## About this task
Write out the full set of records exactly. Any pictures in them do not belong in the copy.

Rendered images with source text
------------
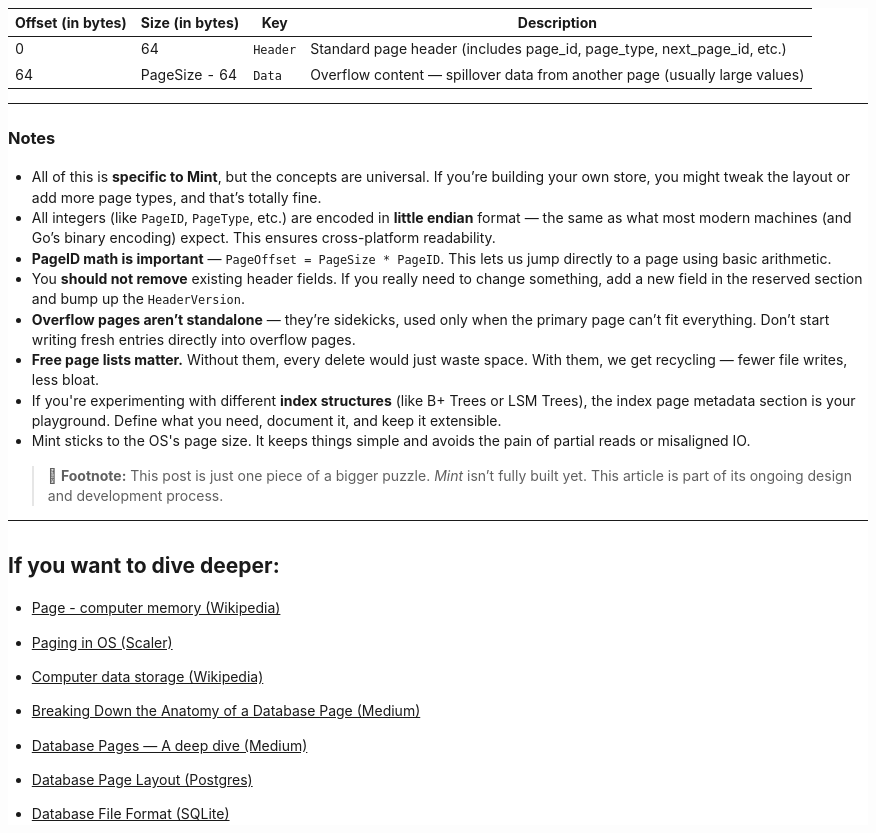 | Offset (in bytes) | Size (in bytes) | Key      | Description                                                                 |
|-------------------|-------------------|----------|-----------------------------------------------------------------------------|
| 0                 | 64                | `Header`   | Standard page header (includes page_id, page_type, next_page_id, etc.)     |
| 64                | PageSize - 64     | `Data`     | Overflow content — spillover data from another page (usually large values) |

---

### Notes

-  All of this is **specific to Mint**, but the concepts are universal. If you’re building your own store, you might tweak the layout or add more page types, and that’s totally fine.
-  All integers (like `PageID`, `PageType`, etc.) are encoded in **little endian** format — the same as what most modern machines (and Go’s binary encoding) expect. This ensures cross-platform readability.
-  **PageID math is important** — `PageOffset = PageSize * PageID`. This lets us jump directly to a page using basic arithmetic.
-  You **should not remove** existing header fields. If you really need to change something, add a new field in the reserved section and bump up the `HeaderVersion`.
-  **Overflow pages aren’t standalone** — they’re sidekicks, used only when the primary page can’t fit everything. Don’t start writing fresh entries directly into overflow pages.
-  **Free page lists matter.** Without them, every delete would just waste space. With them, we get recycling — fewer file writes, less bloat.
-  If you're experimenting with different **index structures** (like B+ Trees or LSM Trees), the index page metadata section is your playground. Define what you need, document it, and keep it extensible.
-  Mint sticks to the OS's page size. It keeps things simple and avoids the pain of partial reads or misaligned IO.
> 🧩 **Footnote:** This post is just one piece of a bigger puzzle. *Mint* isn’t fully built yet. This article is part of its ongoing design and development process.

---
If you want to dive deeper:
---

- [Page - computer memory (Wikipedia)](https://en.wikipedia.org/wiki/Page_(computer_memory))

- [Paging in OS (Scaler)](https://www.scaler.com/topics/paging-in-os/)

- [Computer data storage (Wikipedia)](https://en.wikipedia.org/wiki/Computer_data_storage)

- [Breaking Down the Anatomy of a Database Page (Medium)](https://medium.com/databases-in-simple-words/breaking-down-the-anatomy-of-a-database-page-90e751d018fe)

- [Database Pages — A deep dive (Medium)](https://medium.com/@hnasr/database-pages-a-deep-dive-38cdb2c79eb5)

- [Database Page Layout (Postgres)](https://www.postgresql.org/docs/current/storage-page-layout.html)

- [Database File Format (SQLite)](https://www.sqlite.org/fileformat.html)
------------
## Task answer
 | Offset (in bytes) | Size (in bytes) | Key      | Description                                                                 |
|-------------------|-------------------|----------|-----------------------------------------------------------------------------|
| 0                 | 64                | `Header`   | Standard page header (includes page_id, page_type, next_page_id, etc.)     |
| 64                | PageSize - 64     | `Data`     | Overflow content — spillover data from another page (usually large values) |

---

### Notes

-  All of this is **specific to Mint**, but the concepts are universal. If you’re building your own store, you might tweak the layout or add more page types, and that’s totally fine.
-  All integers (like `PageID`, `PageType`, etc.) are encoded in **little endian** format — the same as what most modern machines (and Go’s binary encoding) expect. This ensures cross-platform readability.
-  **PageID math is important** — `PageOffset = PageSize * PageID`. This lets us jump directly to a page using basic arithmetic.
-  You **should not remove** existing header fields. If you really need to change something, add a new field in the reserved section and bump up the `HeaderVersion`.
-  **Overflow pages aren’t standalone** — they’re sidekicks, used only when the primary page can’t fit everything. Don’t start writing fresh entries directly into overflow pages.
-  **Free page lists matter.** Without them, every delete would just waste space. With them, we get recycling — fewer file writes, less bloat.
-  If you're experimenting with different **index structures** (like B+ Trees or LSM Trees), the index page metadata section is your playground. Define what you need, document it, and keep it extensible.
-  Mint sticks to the OS's page size. It keeps things simple and avoids the pain of partial reads or misaligned IO.
> 🧩 **Footnote:** This post is just one piece of a bigger puzzle. *Mint* isn’t fully built yet. This article is part of its ongoing design and development process.

---
If you want to dive deeper:
---

- [Page - computer memory (Wikipedia)](https://en.wikipedia.org/wiki/Page_(computer_memory))

- [Paging in OS (Scaler)](https://www.scaler.com/topics/paging-in-os/)

- [Computer data storage (Wikipedia)](https://en.wikipedia.org/wiki/Computer_data_storage)

- [Breaking Down the Anatomy of a Database Page (Medium)](https://medium.com/databases-in-simple-words/breaking-down-the-anatomy-of-a-database-page-90e751d018fe)

- [Database Pages — A deep dive (Medium)](https://medium.com/@hnasr/database-pages-a-deep-dive-38cdb2c79eb5)

- [Database Page Layout (Postgres)](https://www.postgresql.org/docs/current/storage-page-layout.html)

- [Database File Format (SQLite)](https://www.sqlite.org/fileformat.html)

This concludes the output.